## TASK BRIEF
Which lines in the records below mention the word "possible"? Copy each one out.

________________________

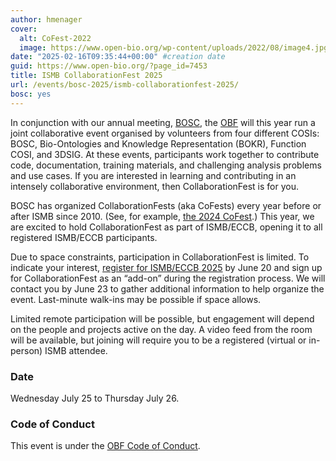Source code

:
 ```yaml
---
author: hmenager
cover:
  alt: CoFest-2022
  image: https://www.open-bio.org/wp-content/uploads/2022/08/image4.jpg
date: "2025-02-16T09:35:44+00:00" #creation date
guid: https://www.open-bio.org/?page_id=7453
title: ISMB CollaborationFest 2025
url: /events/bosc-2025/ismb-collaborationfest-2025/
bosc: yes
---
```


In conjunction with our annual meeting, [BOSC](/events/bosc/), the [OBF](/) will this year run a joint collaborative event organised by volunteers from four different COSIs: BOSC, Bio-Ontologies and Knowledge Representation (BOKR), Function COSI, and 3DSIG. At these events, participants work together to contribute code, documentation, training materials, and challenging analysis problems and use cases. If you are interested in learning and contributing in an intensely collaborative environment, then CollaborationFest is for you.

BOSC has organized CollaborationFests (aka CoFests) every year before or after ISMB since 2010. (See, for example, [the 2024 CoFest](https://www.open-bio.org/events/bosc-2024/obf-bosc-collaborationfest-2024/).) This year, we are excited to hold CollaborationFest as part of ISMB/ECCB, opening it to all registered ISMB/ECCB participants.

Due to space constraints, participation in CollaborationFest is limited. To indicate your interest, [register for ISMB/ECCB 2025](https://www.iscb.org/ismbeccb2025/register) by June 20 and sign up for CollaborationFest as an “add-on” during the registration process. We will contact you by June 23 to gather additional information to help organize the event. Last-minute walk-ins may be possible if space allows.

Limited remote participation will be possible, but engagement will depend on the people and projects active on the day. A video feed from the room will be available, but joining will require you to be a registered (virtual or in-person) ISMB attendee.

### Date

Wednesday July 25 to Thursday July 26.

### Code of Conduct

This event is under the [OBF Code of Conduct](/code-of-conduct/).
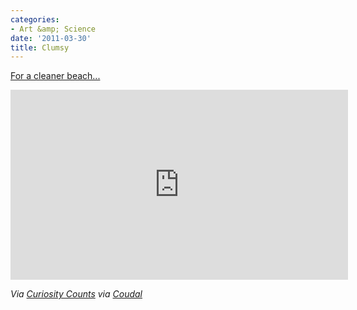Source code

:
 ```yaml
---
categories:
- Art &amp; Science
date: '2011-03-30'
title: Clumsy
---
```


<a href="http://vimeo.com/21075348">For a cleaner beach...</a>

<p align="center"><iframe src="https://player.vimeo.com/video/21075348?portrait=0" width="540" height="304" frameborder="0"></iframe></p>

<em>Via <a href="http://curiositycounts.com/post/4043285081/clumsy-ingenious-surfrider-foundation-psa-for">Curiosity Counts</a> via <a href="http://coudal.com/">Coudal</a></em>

________________________

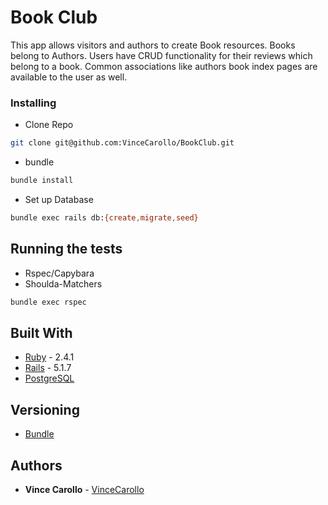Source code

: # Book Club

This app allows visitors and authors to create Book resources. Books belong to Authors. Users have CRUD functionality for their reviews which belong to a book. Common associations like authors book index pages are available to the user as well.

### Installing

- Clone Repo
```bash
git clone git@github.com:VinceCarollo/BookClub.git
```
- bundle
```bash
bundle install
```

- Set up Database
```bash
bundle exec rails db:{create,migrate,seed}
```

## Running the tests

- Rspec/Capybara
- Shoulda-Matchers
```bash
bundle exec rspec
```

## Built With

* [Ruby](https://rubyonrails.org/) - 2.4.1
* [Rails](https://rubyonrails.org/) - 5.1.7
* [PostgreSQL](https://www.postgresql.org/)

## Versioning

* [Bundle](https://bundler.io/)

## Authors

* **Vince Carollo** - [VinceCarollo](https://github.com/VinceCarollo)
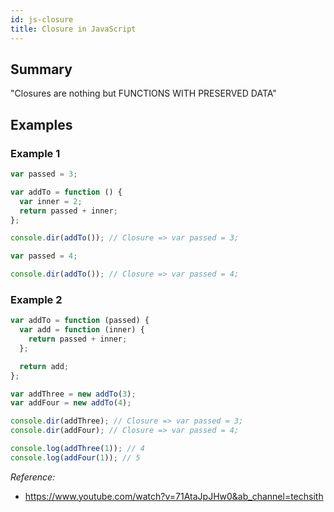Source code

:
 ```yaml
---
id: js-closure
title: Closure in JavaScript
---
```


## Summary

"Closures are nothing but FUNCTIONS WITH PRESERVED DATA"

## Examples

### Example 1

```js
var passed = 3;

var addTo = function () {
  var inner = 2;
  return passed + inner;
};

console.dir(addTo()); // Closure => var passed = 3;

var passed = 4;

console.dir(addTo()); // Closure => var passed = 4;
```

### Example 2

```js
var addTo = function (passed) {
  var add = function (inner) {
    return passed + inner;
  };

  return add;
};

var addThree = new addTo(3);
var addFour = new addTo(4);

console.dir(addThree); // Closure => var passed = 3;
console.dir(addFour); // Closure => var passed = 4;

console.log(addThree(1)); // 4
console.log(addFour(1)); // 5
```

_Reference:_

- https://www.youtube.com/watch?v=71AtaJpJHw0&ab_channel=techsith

________________________

## OUTPUT OF THE EXERCISE
Due to space constraints, participation in CollaborationFest is limited. To indicate your interest, [register for ISMB/ECCB 2025](https://www.iscb.org/ismbeccb2025/register) by June 20 and sign up for CollaborationFest as an “add-on” during the registration process. We will contact you by June 23 to gather additional information to help organize the event. Last-minute walk-ins may be possible if space allows.
Limited remote participation will be possible, but engagement will depend on the people and projects active on the day. A video feed from the room will be available, but joining will require you to be a registered (virtual or in-person) ISMB attendee.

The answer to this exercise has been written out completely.